Nous roulons, et parfois dormons, au rythme des clochers des églises. Partout l’on entend sonner les cloches. Toutes les heures évidement, mais souvent également tous les quarts d’heure - avec une variation de carillons. 

Antoine, jeune Ardéchois descendant lui aussi l’Italie à vélo, nous accompagne sur la route des Cinque Terre. Notre pauvre ami semble avoir la guigne - il enchaîne les problèmes techniques. Il peut avoir des moments de grâce : en l’espace d’une heure il casse la béquille de Faustine, un arceau de sa tente et perd ses sardines. La recherche de solutions le mène dans des situations désagréables comme se taper 30 km d’aller-retour pour remplacer son arceau de tente fracturé, et s’apercevoir le soir au montage qu’il est 40 cm trop court. 

Ceci ne nous aide pas à être rassurés un soir quand un violent orage éclate (le couple des crayons disait vrai...). Dans notre hâte et notre joie de trouver un endroit où monter la tente nous ne nous apercevons pas que l’emplacement comporte quelques faiblesses face à la foudre : nous sommes en hauteur sur une colline pelée, sous les deux seuls arbres du secteur. Notre tente se tord sous les rafales et nous tremblons avec le tonnerre.
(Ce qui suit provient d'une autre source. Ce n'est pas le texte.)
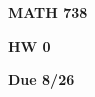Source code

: \documentclass[12pt]{amsart}
\begin{document}
\centerline{\bf MATH 738}
\centerline{\bf HW 0} 
\centerline{\bf Due 8/26}

\vspace{2em}
\end{document}
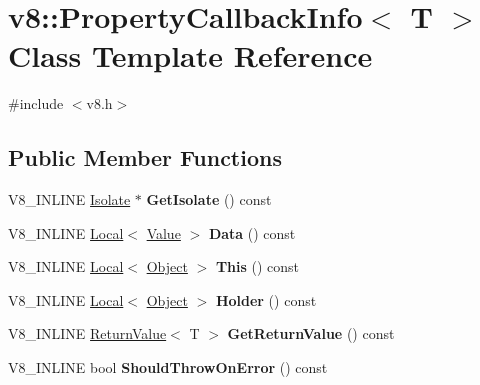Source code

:\hypertarget{classv8_1_1PropertyCallbackInfo}{}\section{v8\+:\+:Property\+Callback\+Info$<$ T $>$ Class Template Reference}
\label{classv8_1_1PropertyCallbackInfo}


{\ttfamily \#include $<$v8.\+h$>$}

\subsection*{Public Member Functions}
\begin{DoxyCompactItemize}
\item 
V8\+\_\+\+I\+N\+L\+I\+NE \hyperlink{classv8_1_1Isolate}{Isolate} $\ast$ {\bfseries Get\+Isolate} () const \hypertarget{classv8_1_1PropertyCallbackInfo_a066d0c9eee98f80fb78d97961eafa8ad}{}\label{classv8_1_1PropertyCallbackInfo_a066d0c9eee98f80fb78d97961eafa8ad}

\item 
V8\+\_\+\+I\+N\+L\+I\+NE \hyperlink{classv8_1_1Local}{Local}$<$ \hyperlink{classv8_1_1Value}{Value} $>$ {\bfseries Data} () const \hypertarget{classv8_1_1PropertyCallbackInfo_a64edbaeb902e360fc2a4d353c8c4930f}{}\label{classv8_1_1PropertyCallbackInfo_a64edbaeb902e360fc2a4d353c8c4930f}

\item 
V8\+\_\+\+I\+N\+L\+I\+NE \hyperlink{classv8_1_1Local}{Local}$<$ \hyperlink{classv8_1_1Object}{Object} $>$ {\bfseries This} () const \hypertarget{classv8_1_1PropertyCallbackInfo_a747202a7d4db0b930f19f9466c3a5acb}{}\label{classv8_1_1PropertyCallbackInfo_a747202a7d4db0b930f19f9466c3a5acb}

\item 
V8\+\_\+\+I\+N\+L\+I\+NE \hyperlink{classv8_1_1Local}{Local}$<$ \hyperlink{classv8_1_1Object}{Object} $>$ {\bfseries Holder} () const \hypertarget{classv8_1_1PropertyCallbackInfo_a8eb97205ce7bd25b446b03643d02570d}{}\label{classv8_1_1PropertyCallbackInfo_a8eb97205ce7bd25b446b03643d02570d}

\item 
V8\+\_\+\+I\+N\+L\+I\+NE \hyperlink{classv8_1_1ReturnValue}{Return\+Value}$<$ T $>$ {\bfseries Get\+Return\+Value} () const \hypertarget{classv8_1_1PropertyCallbackInfo_a4e9bc4da66ed3ea21aac7dbb9c11465b}{}\label{classv8_1_1PropertyCallbackInfo_a4e9bc4da66ed3ea21aac7dbb9c11465b}

\item 
V8\+\_\+\+I\+N\+L\+I\+NE bool {\bfseries Should\+Throw\+On\+Error} () const \hypertarget{classv8_1_1PropertyCallbackInfo_a6b5104e088ca57f80be66435d6b2f0e2}{}\label{classv8_1_1PropertyCallbackInfo_a6b5104e088ca57f80be66435d6b2f0e2}

\end{DoxyCompactItemize}
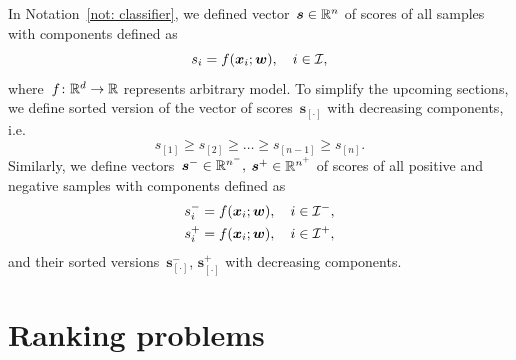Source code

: \begin{notation}\label{not: scores}
  In Notation~\ref{not: classifier}, we defined vector~$\bm{s} \in \mathbb{R}^n$ of scores of all samples with components defined as
  \begin{equation*}
    s_i = f(\bm{x}_i; \bm{w}), \quad i \in \mathcal{I},
  \end{equation*}
  where~$f \colon \mathbb{R}^d \to \mathbb{R}$ represents arbitrary model. To simplify the upcoming sections, we define sorted version of the vector of scores~$\bm{s}_{[\cdot]}$ with decreasing components, i.e.
  \begin{equation*}
    s_{[1]}   \ge s_{[2]} \ge \dots \ge s_{[n - 1]} \ge s_{[n]}.
  \end{equation*}
  Similarly, we define vectors~$\bm{s}^- \in \mathbb{R}^{n^-},$ $\bm{s}^+ \in \mathbb{R}^{n^+}$ of scores of all positive and negative samples with components defined as
  \begin{equation*}
    \begin{aligned}
      s^-_i & = f(\bm{x}_i; \bm{w}), \quad i \in \mathcal{I}^-, \\
      s^+_i & = f(\bm{x}_i; \bm{w}), \quad i \in \mathcal{I}^+,
    \end{aligned}
  \end{equation*}
  and their sorted versions~$\bm{s}^-_{[\cdot]}$, $\bm{s}^+_{[\cdot]}$ with decreasing components.
\end{notation}

\section{Ranking problems}\label{sec:obj1}


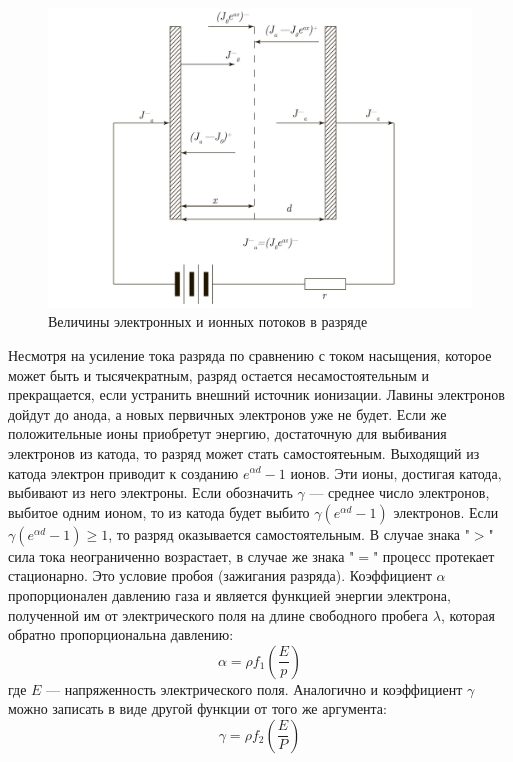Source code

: \documentclass[a4paper, 12pt]{article}
\begin{document}
\begin{figure}[h]
\centering
\includegraphics[scale=0.4]{Graph3.pdf}
\caption{Величины электронных и ионных потоков в разряде}
\label{fig:Graph3}
\end{figure}
Несмотря на усиление тока разряда по сравнению с током насыщения, которое может быть и тысячекратным, разряд остается несамостоятельным и прекращается, если устранить внешний источник ионизации. Лавины электронов дойдут до анода, а новых первичных электронов уже не будет. Если же положительные ионы приобретут энергию, достаточную для выбивания электронов из катода, то разряд может стать самостоятеьным. Выходящий из катода электрон приводит к созданию $e^{\alpha d}-1$ ионов. Эти ионы, достигая катода, выбивают из него электроны. Если обозначить $\gamma$ — среднее число электронов, выбитое одним ионом, то из катода будет выбито $\gamma\left(e^{\alpha d}-1\right)$ электронов. Если $\gamma\left(e^{\alpha d}-1\right)\ge 1$, то разряд оказывается самостоятельным. В случае знака "$>$" сила тока неограниченно возрастает, в случае же знака "$=$"  процесс протекает стационарно. Это условие пробоя (зажигания разряда). Коэффициент $\alpha$ пропорционален давлению газа и является функцией энергии электрона, полученной им от электрического поля на длине свободного пробега $\lambda$, которая обратно пропорциональна давлению:
\begin{equation}
\alpha=\rho f_1\left(\frac{E}{p}\right)
\end{equation}
где $E$ — напряженность электрического поля. Аналогично и коэффициент $\gamma$ можно записать в виде другой функции от того же аргумента:
\begin{equation}
\gamma=\rho f_2\left(\frac{E}{P}\right)
\end{equation}
\end{document}
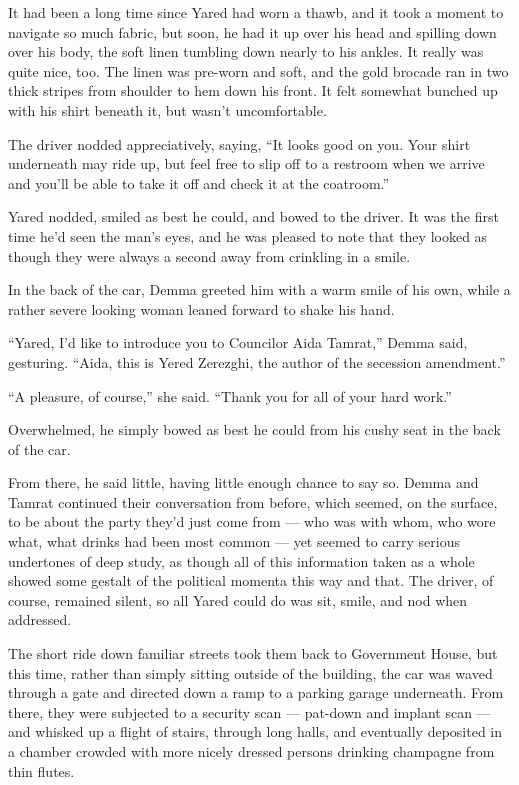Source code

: It had been a long time since Yared had worn a thawb, and it took a moment to navigate so much fabric, but soon, he had it up over his head and spilling down over his body, the soft linen tumbling down nearly to his ankles. It really was quite nice, too. The linen was pre-worn and soft, and the gold brocade ran in two thick stripes from shoulder to hem down his front. It felt somewhat bunched up with his shirt beneath it, but wasn't uncomfortable.

The driver nodded appreciatively, saying, ``It looks good on you. Your shirt underneath may ride up, but feel free to slip off to a restroom when we arrive and you'll be able to take it off and check it at the coatroom.''

Yared nodded, smiled as best he could, and bowed to the driver. It was the first time he'd seen the man's eyes, and he was pleased to note that they looked as though they were always a second away from crinkling in a smile.

In the back of the car, Demma greeted him with a warm smile of his own, while a rather severe looking woman leaned forward to shake his hand.

``Yared, I'd like to introduce you to Councilor Aida Tamrat,'' Demma said, gesturing. ``Aida, this is Yered Zerezghi, the author of the secession amendment.''

``A pleasure, of course,'' she said. ``Thank you for all of your hard work.''

Overwhelmed, he simply bowed as best he could from his cushy seat in the back of the car.

From there, he said little, having little enough chance to say so. Demma and Tamrat continued their conversation from before, which seemed, on the surface, to be about the party they'd just come from — who was with whom, who wore what, what drinks had been most common — yet seemed to carry serious undertones of deep study, as though all of this information taken as a whole showed some gestalt of the political momenta this way and that. The driver, of course, remained silent, so all Yared could do was sit, smile, and nod when addressed.

The short ride down familiar streets took them back to Government House, but this time, rather than simply sitting outside of the building, the car was waved through a gate and directed down a ramp to a parking garage underneath. From there, they were subjected to a security scan — pat-down and implant scan — and whisked up a flight of stairs, through long halls, and eventually deposited in a chamber crowded with more nicely dressed persons drinking champagne from thin flutes.

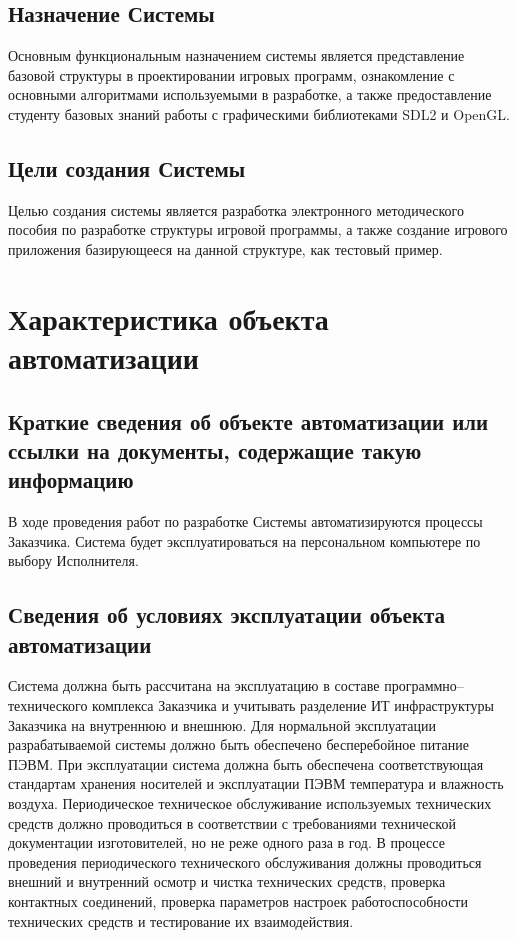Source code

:\section{Назначение Системы}
Основным функциональным назначением системы является представление базовой структуры в 
проектировании игровых программ, ознакомление с основными алгоритмами используемыми в разработке, 
а также предоставление студенту базовых знаний работы с графическими библиотеками SDL2 и OpenGL.

\section{Цели создания Системы}
Целью создания системы является разработка электронного методического пособия по разработке структуры
игровой программы, а также создание игрового приложения базирующееся на данной структуре, как тестовый 
пример.

\chapter{Характеристика объекта автоматизации}
\section{Краткие сведения об объекте автоматизации или ссылки на документы, содержащие такую 
    информацию}
В ходе проведения работ по разработке Системы автоматизируются процессы Заказчика. Система будет 
эксплуатироваться на персональном компьютере по выбору Исполнителя.

\section{Сведения об условиях эксплуатации объекта автоматизации} %
Система должна быть рассчитана на эксплуатацию в составе программно–технического комплекса Заказчика и 
учитывать разделение ИТ инфраструктуры Заказчика на внутреннюю и внешнюю. Для нормальной эксплуатации 
разрабатываемой системы должно быть обеспечено бесперебойное питание ПЭВМ. При эксплуатации система 
должна быть обеспечена соответствующая стандартам хранения носителей и эксплуатации ПЭВМ температура и 
влажность воздуха. Периодическое техническое обслуживание используемых технических средств должно 
проводиться в соответствии с требованиями технической документации изготовителей, но не реже одного 
раза в год. В процессе проведения периодического технического обслуживания должны проводиться внешний и 
внутренний осмотр и чистка технических средств, проверка контактных соединений, проверка параметров 
настроек работоспособности технических средств и тестирование их взаимодействия.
Pas la peine de préciser que nous n’avons pas vraiment dormi sur nos deux oreilles, mais finalement la guigne d’Antoine ne nous tombera pas dessus.


Les Cinque Terre sont 5 villages pittoresques accrochés à flanc de montagne, en bord de mer. Comme camp de base pour s’y balader, nous sommes hébergés deux nuits dans l’arrière pays par un drôle de personnage. Raul a les yeux de Roberto Benigni et la barbiche de Raspoutine. Sa maison est un capharnaüm où « le ménage laisse à désirer », toujours ouverte aux voyageurs de passage comme aux réfugiés. Les murs sont peints de ses propres fresques et de celles des artistes passés par là, au plafond sèchent les branches de « canabis sans THC » vouées à terminer en tisane. Il est le genre de personne à pouvoir tenir toute une soirée à parler sans avoir besoin d’être relancé, et y trouver son compte. Nous sommes le genre de personne à pouvoir passer une soirée à écouter et y trouver notre compte. De fait, un solide équilibre s’installe : il parle, nous écoutons, et tout le monde passe du bon temps. Raul est est un ancien mime de rue, il est sculpteur, peintre, écrivain, il fut éducateur en hôpital psychiatrique et semble lui-même curieux d’explorer sa propre (douce) folie. Il est radicalement de gauche mais d’un constant pessimisme. Il est avant tout d’une grande gentillesse et nous espérons qu’il trouvera la vie communautaire dont il rêve (autre que dans ces « cazzo d’éco-villages esclavagisant des citadins aliénés »).